= MATERIAL PROVIDED =
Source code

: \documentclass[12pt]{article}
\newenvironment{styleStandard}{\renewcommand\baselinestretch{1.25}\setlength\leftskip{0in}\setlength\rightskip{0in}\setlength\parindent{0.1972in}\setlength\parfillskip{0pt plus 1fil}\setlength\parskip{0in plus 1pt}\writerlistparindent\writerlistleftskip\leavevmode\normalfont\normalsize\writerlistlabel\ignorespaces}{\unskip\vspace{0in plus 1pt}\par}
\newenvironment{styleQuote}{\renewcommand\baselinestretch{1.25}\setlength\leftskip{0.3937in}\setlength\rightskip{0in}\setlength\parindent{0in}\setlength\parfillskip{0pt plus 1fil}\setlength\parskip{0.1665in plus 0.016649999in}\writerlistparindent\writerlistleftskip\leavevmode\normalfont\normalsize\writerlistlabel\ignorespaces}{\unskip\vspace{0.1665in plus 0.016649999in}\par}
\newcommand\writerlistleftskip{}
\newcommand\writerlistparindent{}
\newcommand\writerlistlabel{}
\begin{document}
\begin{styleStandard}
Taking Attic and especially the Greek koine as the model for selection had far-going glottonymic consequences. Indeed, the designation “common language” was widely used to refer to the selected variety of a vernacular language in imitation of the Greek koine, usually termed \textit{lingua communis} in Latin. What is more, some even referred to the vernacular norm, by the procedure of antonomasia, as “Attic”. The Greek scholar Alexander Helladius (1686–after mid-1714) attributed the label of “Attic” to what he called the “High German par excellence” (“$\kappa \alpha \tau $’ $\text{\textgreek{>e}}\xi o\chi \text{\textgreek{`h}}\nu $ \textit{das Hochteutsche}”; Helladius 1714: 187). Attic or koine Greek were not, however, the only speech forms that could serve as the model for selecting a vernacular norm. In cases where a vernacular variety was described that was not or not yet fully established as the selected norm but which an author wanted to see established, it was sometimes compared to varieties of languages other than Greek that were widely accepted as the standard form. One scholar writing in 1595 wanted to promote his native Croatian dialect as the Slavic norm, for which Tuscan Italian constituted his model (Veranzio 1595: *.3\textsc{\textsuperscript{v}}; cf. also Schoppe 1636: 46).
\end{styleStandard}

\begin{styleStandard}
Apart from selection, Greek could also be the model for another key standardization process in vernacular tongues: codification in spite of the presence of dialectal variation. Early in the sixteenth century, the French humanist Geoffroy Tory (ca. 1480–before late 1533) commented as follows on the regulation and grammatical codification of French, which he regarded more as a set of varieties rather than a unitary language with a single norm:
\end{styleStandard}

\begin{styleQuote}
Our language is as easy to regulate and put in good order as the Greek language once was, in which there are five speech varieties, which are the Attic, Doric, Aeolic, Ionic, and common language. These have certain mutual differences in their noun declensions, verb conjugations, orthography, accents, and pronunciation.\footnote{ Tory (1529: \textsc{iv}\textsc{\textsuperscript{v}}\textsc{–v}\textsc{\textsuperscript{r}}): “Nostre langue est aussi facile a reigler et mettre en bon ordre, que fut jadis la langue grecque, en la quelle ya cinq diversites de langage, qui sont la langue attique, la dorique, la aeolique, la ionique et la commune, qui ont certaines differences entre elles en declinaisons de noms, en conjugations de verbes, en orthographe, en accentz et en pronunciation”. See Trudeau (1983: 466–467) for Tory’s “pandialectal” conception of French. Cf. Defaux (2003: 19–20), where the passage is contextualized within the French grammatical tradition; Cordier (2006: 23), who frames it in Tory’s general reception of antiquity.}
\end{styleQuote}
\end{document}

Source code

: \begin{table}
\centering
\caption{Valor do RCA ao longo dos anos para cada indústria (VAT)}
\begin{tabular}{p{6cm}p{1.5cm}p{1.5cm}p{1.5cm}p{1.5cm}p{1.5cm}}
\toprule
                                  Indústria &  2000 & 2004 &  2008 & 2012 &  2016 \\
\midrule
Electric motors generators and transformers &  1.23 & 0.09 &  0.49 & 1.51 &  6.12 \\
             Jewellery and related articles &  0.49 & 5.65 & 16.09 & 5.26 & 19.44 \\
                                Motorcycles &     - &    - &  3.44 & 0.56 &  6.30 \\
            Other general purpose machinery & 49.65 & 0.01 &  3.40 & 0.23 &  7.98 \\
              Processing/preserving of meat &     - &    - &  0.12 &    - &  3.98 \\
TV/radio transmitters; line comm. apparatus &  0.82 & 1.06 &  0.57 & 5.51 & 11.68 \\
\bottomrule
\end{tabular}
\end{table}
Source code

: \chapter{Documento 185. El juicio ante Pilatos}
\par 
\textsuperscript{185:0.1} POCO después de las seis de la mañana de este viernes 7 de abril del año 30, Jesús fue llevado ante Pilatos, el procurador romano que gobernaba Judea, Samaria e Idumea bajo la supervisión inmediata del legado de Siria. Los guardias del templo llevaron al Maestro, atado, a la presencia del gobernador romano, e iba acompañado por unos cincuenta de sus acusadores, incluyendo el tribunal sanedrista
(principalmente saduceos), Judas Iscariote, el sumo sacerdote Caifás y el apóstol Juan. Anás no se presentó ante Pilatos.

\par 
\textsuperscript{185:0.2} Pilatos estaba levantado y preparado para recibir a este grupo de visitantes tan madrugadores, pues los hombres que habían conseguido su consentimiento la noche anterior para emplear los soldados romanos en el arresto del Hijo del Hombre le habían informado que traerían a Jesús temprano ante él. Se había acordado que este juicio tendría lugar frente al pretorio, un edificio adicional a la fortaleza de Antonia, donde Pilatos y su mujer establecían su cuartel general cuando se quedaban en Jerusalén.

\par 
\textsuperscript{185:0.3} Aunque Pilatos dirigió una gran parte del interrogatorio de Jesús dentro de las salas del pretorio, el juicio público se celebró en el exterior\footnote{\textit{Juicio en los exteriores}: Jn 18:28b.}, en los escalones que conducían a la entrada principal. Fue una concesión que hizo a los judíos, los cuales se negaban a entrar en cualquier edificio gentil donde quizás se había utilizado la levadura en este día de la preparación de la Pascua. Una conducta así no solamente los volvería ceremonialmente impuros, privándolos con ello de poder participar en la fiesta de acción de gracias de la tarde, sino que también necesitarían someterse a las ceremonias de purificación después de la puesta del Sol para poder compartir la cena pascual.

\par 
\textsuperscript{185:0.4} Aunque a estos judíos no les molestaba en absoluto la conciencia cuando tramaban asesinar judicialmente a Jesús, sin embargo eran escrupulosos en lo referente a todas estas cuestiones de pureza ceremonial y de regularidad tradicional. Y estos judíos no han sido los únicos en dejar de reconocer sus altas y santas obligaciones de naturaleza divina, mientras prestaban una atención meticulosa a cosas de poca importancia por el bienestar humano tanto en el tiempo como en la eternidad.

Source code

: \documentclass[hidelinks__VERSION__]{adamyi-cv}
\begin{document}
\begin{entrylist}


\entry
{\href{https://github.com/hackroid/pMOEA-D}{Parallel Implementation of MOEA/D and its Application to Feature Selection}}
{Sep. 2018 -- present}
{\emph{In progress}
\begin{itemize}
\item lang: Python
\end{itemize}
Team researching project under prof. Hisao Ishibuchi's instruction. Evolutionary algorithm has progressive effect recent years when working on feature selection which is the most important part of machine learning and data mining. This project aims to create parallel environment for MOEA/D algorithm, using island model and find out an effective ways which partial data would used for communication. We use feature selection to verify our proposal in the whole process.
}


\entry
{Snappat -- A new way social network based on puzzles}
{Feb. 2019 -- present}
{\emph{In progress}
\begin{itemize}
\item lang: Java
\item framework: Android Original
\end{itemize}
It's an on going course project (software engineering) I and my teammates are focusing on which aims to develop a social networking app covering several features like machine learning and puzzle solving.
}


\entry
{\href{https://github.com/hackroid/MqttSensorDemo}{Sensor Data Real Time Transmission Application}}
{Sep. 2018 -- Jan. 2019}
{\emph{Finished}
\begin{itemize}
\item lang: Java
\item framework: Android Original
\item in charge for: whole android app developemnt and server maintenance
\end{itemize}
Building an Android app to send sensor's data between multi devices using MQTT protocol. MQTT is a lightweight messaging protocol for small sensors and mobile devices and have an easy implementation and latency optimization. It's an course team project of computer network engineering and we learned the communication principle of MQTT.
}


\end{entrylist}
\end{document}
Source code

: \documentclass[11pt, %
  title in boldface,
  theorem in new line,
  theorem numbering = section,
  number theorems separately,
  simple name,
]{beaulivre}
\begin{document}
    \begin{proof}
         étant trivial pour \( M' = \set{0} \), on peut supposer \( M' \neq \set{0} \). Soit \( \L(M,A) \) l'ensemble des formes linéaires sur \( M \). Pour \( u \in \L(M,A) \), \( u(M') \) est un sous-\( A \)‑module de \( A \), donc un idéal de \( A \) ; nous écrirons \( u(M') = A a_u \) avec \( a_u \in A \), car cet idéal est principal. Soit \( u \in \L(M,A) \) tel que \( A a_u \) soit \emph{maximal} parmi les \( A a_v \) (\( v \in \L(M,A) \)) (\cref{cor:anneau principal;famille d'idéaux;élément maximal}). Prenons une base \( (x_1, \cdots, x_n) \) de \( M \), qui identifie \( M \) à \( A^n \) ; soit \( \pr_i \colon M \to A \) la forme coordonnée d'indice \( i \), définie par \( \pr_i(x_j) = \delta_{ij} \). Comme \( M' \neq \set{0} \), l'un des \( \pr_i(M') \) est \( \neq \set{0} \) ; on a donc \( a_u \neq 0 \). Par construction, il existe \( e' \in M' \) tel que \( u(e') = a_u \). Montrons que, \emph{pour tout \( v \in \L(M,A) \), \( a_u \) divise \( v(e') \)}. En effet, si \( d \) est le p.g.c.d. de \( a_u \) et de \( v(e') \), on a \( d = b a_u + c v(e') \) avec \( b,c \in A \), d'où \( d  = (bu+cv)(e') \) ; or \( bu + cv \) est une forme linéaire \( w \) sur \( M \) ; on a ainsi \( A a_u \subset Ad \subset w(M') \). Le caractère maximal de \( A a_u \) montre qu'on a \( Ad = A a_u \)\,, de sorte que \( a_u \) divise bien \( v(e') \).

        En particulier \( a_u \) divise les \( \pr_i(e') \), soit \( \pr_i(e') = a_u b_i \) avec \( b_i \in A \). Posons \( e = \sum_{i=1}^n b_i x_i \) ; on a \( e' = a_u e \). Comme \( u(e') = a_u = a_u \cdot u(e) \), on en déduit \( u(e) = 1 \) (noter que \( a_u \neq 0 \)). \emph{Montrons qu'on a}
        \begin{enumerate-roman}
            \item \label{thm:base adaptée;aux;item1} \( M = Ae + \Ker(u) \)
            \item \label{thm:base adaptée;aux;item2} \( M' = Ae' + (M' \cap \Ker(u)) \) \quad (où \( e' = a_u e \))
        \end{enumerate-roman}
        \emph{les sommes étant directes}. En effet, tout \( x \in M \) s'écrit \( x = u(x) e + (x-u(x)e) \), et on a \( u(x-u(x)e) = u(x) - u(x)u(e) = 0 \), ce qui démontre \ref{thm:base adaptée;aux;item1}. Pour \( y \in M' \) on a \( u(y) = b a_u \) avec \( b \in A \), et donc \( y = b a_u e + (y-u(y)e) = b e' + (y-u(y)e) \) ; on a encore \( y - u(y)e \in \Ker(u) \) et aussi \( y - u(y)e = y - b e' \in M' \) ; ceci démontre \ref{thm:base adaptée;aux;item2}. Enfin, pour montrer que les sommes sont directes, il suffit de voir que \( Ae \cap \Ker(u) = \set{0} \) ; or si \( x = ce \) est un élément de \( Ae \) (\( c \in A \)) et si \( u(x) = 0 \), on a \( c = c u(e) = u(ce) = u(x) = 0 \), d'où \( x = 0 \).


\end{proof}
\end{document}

= TRY IT =
Work through the data line by line and state how many lines have the string "href"; add nothing else.

= RESULT BELOW =
2